Volume neutron source information

Dear fluka experts,

Question1:
I want to record the neutron source information, as mention here and I appreciate for selfless information. After several times try to use usryield to record the neutron source, I always got the ring source shape due to the setting of region to region. I might wrong for using usryield as an estimator to recording the information because the expected result of neutron source information is to cover all over my geometry by volume, not just surface. Will using USRTRACK help to record the neutron in the volume region or I have to set emerging in USRYIELD card? but USRTRACK will not have direction info right? Please correct me.

Question 2:
According to this paper,
image
My working model is similar to Fig 1. I want to record the neutron source same as this paper. Does it assign many USRYIELD cards at every intersect boundary? Is there any suggestion on how to do the same as this paper?

Hello @thanapong,

I will need you to further clarify what you want to obtain to try to provide an optimal solution.

In your previous question you attached an image with a fraction of a paper saying “ …The information on spallation neutrons passing through the target surface into the core is recorded … ” and you mentioned that you were following that paper.
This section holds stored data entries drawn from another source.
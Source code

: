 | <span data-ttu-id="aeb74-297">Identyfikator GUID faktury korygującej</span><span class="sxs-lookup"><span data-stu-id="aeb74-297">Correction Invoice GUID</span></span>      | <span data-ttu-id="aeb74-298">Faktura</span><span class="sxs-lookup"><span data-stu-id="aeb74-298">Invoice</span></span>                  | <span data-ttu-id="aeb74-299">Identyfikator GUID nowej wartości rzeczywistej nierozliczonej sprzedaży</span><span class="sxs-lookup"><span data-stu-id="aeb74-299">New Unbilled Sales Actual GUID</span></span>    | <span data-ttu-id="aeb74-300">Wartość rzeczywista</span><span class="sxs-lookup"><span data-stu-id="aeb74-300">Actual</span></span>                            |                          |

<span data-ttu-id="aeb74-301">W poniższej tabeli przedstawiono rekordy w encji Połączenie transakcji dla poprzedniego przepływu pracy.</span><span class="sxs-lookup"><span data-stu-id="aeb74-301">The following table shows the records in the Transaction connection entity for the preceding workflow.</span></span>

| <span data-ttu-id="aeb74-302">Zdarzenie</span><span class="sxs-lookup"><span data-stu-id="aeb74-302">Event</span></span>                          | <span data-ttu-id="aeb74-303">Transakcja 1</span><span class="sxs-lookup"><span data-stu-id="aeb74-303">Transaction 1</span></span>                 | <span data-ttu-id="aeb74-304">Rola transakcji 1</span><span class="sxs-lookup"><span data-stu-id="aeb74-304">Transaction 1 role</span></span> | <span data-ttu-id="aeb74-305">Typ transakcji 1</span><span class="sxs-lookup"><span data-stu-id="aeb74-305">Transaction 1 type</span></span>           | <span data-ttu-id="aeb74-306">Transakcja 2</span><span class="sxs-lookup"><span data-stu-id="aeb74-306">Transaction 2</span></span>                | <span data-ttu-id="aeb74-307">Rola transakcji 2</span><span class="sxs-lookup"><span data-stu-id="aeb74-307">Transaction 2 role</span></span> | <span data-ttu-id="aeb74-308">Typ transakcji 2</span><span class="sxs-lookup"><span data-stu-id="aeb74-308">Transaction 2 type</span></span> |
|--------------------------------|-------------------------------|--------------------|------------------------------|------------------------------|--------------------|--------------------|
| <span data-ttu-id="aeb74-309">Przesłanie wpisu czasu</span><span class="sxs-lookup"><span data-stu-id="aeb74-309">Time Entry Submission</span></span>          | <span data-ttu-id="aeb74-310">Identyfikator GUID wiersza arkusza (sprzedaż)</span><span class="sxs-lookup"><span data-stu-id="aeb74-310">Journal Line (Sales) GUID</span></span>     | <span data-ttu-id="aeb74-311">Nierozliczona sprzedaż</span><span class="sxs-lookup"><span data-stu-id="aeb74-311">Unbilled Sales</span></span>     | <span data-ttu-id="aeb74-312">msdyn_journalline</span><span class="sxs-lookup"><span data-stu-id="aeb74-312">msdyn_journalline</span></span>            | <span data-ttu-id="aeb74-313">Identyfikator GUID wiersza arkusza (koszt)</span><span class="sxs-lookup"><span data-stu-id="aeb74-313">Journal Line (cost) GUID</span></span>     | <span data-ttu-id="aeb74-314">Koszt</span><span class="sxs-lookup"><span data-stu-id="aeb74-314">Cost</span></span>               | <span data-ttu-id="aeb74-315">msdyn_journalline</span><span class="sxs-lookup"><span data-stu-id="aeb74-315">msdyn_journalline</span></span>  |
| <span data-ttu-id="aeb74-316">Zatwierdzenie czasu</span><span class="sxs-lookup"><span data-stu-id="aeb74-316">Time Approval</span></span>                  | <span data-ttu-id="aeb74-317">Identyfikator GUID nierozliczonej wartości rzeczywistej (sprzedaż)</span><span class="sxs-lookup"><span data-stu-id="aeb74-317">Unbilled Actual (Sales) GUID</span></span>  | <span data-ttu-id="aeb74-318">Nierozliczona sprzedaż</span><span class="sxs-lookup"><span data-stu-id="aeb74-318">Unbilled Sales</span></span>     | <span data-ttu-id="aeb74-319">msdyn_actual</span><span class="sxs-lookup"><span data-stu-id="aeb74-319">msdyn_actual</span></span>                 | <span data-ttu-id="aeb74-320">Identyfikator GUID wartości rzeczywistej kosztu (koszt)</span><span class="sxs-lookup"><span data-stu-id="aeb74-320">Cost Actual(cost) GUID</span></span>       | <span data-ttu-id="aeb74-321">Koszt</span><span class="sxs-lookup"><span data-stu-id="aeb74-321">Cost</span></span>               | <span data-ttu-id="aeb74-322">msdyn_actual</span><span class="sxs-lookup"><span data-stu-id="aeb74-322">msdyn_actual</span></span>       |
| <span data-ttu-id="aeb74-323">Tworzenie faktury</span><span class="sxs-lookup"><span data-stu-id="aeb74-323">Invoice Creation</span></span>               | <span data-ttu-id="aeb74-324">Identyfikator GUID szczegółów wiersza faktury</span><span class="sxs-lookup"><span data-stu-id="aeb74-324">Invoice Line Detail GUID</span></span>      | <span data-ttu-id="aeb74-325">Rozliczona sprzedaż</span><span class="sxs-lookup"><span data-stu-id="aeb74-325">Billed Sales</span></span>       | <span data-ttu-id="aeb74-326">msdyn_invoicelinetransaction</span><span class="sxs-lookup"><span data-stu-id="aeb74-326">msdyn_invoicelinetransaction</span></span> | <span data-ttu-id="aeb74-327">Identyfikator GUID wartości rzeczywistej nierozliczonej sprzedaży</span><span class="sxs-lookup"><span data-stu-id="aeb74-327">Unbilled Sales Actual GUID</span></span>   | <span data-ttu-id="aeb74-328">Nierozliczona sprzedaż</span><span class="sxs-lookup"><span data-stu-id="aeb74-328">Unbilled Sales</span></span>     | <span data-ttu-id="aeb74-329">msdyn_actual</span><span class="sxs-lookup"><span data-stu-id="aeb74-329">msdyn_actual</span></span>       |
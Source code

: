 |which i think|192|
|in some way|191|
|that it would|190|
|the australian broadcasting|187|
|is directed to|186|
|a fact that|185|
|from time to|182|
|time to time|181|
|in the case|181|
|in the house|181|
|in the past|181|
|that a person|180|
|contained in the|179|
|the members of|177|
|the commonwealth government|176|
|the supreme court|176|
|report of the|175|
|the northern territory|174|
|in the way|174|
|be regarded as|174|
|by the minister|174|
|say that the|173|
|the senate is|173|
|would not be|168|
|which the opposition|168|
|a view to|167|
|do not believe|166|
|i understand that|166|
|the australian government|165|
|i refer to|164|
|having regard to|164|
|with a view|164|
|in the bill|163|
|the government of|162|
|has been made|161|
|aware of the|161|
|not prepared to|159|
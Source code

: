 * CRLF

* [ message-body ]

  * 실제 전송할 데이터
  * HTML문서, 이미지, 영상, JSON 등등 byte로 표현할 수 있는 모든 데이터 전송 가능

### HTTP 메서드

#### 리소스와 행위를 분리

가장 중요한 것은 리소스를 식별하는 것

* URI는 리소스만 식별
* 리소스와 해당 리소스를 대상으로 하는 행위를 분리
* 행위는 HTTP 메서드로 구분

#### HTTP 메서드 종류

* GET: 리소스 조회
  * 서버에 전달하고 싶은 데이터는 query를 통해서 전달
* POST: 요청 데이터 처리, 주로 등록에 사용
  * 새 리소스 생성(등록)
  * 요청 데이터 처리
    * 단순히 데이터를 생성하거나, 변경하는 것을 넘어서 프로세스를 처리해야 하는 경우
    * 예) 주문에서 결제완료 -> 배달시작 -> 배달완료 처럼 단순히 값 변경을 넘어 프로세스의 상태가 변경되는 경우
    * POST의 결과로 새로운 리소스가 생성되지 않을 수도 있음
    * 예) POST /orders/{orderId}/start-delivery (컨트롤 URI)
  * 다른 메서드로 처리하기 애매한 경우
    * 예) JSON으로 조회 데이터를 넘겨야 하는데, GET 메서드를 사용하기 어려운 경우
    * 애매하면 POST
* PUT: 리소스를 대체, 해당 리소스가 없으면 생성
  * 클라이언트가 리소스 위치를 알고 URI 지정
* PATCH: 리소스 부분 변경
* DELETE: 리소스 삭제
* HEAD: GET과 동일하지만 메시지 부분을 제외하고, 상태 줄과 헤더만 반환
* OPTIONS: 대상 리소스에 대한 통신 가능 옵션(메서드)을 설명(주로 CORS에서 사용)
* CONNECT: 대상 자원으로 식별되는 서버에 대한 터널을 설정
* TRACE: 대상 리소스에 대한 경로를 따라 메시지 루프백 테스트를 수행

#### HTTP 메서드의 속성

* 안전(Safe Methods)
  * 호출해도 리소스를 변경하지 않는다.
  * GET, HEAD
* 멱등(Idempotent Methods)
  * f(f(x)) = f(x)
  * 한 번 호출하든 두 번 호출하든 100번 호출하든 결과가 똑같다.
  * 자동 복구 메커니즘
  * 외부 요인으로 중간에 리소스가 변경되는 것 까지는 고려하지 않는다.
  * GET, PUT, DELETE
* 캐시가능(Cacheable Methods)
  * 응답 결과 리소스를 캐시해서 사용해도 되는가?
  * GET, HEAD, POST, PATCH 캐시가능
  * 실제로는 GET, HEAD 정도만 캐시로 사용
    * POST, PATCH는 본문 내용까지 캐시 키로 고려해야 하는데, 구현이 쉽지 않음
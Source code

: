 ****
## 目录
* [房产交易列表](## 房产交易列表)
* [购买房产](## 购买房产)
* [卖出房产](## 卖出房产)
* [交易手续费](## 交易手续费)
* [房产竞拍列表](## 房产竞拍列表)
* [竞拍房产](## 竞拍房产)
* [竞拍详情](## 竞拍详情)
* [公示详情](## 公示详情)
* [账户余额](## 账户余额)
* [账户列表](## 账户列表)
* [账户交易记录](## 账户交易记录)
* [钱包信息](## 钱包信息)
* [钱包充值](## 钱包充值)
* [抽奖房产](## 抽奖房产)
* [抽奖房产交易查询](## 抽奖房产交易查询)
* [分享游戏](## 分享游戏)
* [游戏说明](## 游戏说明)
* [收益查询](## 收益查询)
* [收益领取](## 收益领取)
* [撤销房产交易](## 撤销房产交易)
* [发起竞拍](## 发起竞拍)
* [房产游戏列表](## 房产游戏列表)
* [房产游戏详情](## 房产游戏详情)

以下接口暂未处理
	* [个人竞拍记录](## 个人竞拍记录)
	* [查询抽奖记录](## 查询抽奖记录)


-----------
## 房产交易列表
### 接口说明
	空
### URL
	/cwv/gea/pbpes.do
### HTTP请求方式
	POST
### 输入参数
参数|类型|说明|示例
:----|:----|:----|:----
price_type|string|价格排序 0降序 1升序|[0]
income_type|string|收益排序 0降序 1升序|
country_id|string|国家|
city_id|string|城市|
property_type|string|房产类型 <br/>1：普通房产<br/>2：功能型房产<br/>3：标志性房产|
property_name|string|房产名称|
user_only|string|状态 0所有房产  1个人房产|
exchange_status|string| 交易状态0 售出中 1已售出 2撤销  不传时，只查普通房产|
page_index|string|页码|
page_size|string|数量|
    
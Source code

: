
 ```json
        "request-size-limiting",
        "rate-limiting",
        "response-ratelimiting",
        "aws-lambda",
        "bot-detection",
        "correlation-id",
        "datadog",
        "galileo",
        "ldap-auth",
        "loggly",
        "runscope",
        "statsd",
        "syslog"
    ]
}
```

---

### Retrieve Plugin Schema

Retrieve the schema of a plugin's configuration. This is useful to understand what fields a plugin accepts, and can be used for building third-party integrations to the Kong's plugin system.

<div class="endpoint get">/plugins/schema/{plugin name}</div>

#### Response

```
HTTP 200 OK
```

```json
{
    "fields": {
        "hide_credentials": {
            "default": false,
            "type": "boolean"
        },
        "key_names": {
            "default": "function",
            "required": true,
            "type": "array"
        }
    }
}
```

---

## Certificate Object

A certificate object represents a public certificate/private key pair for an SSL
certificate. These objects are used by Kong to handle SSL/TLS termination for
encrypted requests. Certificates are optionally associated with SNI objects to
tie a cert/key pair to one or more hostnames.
If the neutron positions are recorded when passing through the surface, they will be at the surface by definition, so you cannot get them all over your volume.

Neutrons will be moving through your geometry, and you need to choose when to obtain their properties (e.g. position), since they will obviously be in constant change.

Maybe what you want to do is to score their properties at the moment when the neutrons are created, this way you will obtain them distributed in the volume where they are created.

A completely different thing is what is shown in Fig. 2 and 3. of the paper you mention in this post. As stated in the paper they are fluxes shown as function of neutron energy and solid angle. They are most probably obtained using a simple USRBDX scoring. Below a presentation that may help you to understand how to use this built-in scoring:

I would appreciate if you can comment further on what do you want to obtain, but focussing on the physical meaning rather than if it should look as a volume or a surface.

Kind regards,
Francisco

Dear @fogallar,
Thank you for replying, sorry for the unclear explanation. My work on fluka is the simulation of impinging the PbBi cylindrical target with a 60MeV proton beam and obtain the neutron source distribution that incident from the proton. My Geometry is the same as refer to the paper’s, with the target zone and subcritical core.

From your reply paragraph 3, “Maybe what you want to do is to score their properties at the moment when the neutrons are created, this way you will obtain them distributed in the volume where they are created.” is totally corrects the idea I want to try. Because I have tried using usryield with target geometry (attach below) and surround it with “RCC” and assign “vacuum” material as your advice here. After I used it coupling to openmc, it shows the fission rate become zeroes, so I think it might be something wrong, and I want to try creating more complex geometry on fluka and scoring by the neutron in volume of geometry instead of surface.

this picture is before surround with “RCC”

Thank you in advance,
thanapong

Hi there,

I will assume then that you want to score your neutrons at the moment they are created but please note that this is not what is explained in the paper you were referring to in your initial question.

To score the neutrons at the moment they are created I would use the mgdraw.f routine, in particular the USDRAW entry. There you can implement your logic to score the neutrons just after the reaction that generates them, maybe this post could give you some hints.

But, if you plan to use these neutrons as source for a second simulation you should be careful or you could end up counting some of them more than once. For instance, imaging you score the properties of one neutron, but you let it continue running in your initial simulation, it may give rise to the creation of more neutrons, and you would also count them, which would be wrong if then you use all of them in your second simulation (you would simulate twice the “life” and products of the first neutron). To avoid this, you should discard the neutrons after you “score” them, for instance by zeroing their statistical weight.

Note that if you do that then you shouldn’t score anything else during your simulation, at least not blindly because you would be discarding an important part of it, the neutrons.